Try it —
From the entries below, extract every line that includes the word "left".

Exercise input —

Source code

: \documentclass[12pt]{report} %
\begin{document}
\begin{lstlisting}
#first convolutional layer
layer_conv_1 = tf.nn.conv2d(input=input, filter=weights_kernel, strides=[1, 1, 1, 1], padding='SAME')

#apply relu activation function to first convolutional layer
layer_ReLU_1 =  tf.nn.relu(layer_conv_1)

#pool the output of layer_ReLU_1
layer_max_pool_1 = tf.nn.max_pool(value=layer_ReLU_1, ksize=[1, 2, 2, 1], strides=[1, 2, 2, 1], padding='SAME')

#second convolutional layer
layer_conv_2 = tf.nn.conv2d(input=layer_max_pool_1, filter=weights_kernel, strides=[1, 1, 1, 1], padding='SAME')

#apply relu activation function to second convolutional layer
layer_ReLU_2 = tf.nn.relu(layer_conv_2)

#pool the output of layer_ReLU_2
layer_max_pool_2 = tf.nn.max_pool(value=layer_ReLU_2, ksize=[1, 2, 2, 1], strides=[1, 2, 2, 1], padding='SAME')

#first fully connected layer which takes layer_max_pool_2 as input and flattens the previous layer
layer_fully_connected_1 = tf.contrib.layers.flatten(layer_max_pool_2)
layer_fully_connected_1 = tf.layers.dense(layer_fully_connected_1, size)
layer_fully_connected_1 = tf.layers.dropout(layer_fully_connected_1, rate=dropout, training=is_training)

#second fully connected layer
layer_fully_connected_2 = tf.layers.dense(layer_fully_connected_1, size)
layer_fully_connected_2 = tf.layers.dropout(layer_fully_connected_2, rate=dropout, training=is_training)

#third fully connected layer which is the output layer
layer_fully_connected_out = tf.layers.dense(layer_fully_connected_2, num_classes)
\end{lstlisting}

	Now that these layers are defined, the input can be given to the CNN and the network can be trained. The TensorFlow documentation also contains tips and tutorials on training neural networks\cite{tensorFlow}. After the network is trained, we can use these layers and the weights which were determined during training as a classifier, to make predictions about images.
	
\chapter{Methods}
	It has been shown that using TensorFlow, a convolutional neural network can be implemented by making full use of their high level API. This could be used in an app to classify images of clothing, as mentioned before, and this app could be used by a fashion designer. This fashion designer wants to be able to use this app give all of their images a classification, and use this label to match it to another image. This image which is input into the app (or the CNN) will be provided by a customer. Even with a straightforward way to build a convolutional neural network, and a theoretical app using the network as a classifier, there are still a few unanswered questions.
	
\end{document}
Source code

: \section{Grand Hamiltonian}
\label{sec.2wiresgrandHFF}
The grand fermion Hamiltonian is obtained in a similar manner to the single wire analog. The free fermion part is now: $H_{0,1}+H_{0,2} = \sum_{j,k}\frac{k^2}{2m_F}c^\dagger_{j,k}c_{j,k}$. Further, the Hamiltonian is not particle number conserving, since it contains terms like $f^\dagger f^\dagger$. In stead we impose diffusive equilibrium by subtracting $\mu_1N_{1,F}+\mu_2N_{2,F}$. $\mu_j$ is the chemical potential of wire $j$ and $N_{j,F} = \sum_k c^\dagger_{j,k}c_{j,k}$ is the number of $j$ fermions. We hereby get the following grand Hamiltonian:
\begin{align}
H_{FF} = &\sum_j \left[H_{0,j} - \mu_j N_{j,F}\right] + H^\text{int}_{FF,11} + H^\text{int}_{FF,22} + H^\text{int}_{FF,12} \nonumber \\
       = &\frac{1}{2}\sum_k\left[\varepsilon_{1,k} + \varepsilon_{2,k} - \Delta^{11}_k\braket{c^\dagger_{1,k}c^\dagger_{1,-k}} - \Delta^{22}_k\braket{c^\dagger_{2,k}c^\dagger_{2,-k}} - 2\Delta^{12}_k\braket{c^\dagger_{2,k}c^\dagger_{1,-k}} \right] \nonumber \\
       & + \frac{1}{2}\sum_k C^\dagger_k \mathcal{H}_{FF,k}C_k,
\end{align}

Answer area —
H_{FF} = &\sum_j \left[H_{0,j} - \mu_j N_{j,F}\right] + H^\text{int}_{FF,11} + H^\text{int}_{FF,22} + H^\text{int}_{FF,12} \nonumber \\
       = &\frac{1}{2}\sum_k\left[\varepsilon_{1,k} + \varepsilon_{2,k} - \Delta^{11}_k\braket{c^\dagger_{1,k}c^\dagger_{1,-k}} - \Delta^{22}_k\braket{c^\dagger_{2,k}c^\dagger_{2,-k}} - 2\Delta^{12}_k\braket{c^\dagger_{2,k}c^\dagger_{1,-k}} \right] \nonumber \\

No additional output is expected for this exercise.